Segment Open
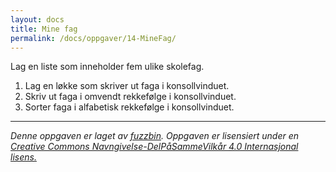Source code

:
 ```yaml
---
layout: docs
title: Mine fag
permalink: /docs/oppgaver/14-MineFag/
---
```


Lag en liste som inneholder fem ulike skolefag.

1. Lag en løkke som skriver ut faga i konsollvinduet.
2. Skriv ut faga i omvendt rekkefølge i konsollvinduet.
3. Sorter faga i alfabetisk rekkefølge i konsollvinduet.

---

_Denne oppgaven er laget av [fuzzbin](https://github.com/fuzzbin). Oppgaven er lisensiert under en [Creative Commons Navngivelse-DelPåSammeVilkår 4.0 Internasjonal lisens.](http://creativecommons.org/licenses/by-sa/4.0/)_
Segment Closed
**TASK REQUIREMENTS:** Each record above needs to be transcribed word for word, with its pictures omitted.

**EXPECTED ANSWER:**
Source code

:
 ```yaml
---
layout: docs
title: Mine fag
permalink: /docs/oppgaver/14-MineFag/
---
```


Lag en liste som inneholder fem ulike skolefag.

1. Lag en løkke som skriver ut faga i konsollvinduet.
2. Skriv ut faga i omvendt rekkefølge i konsollvinduet.
3. Sorter faga i alfabetisk rekkefølge i konsollvinduet.

---

_Denne oppgaven er laget av [fuzzbin](https://github.com/fuzzbin). Oppgaven er lisensiert under en [Creative Commons Navngivelse-DelPåSammeVilkår 4.0 Internasjonal lisens.](http://creativecommons.org/licenses/by-sa/4.0/)_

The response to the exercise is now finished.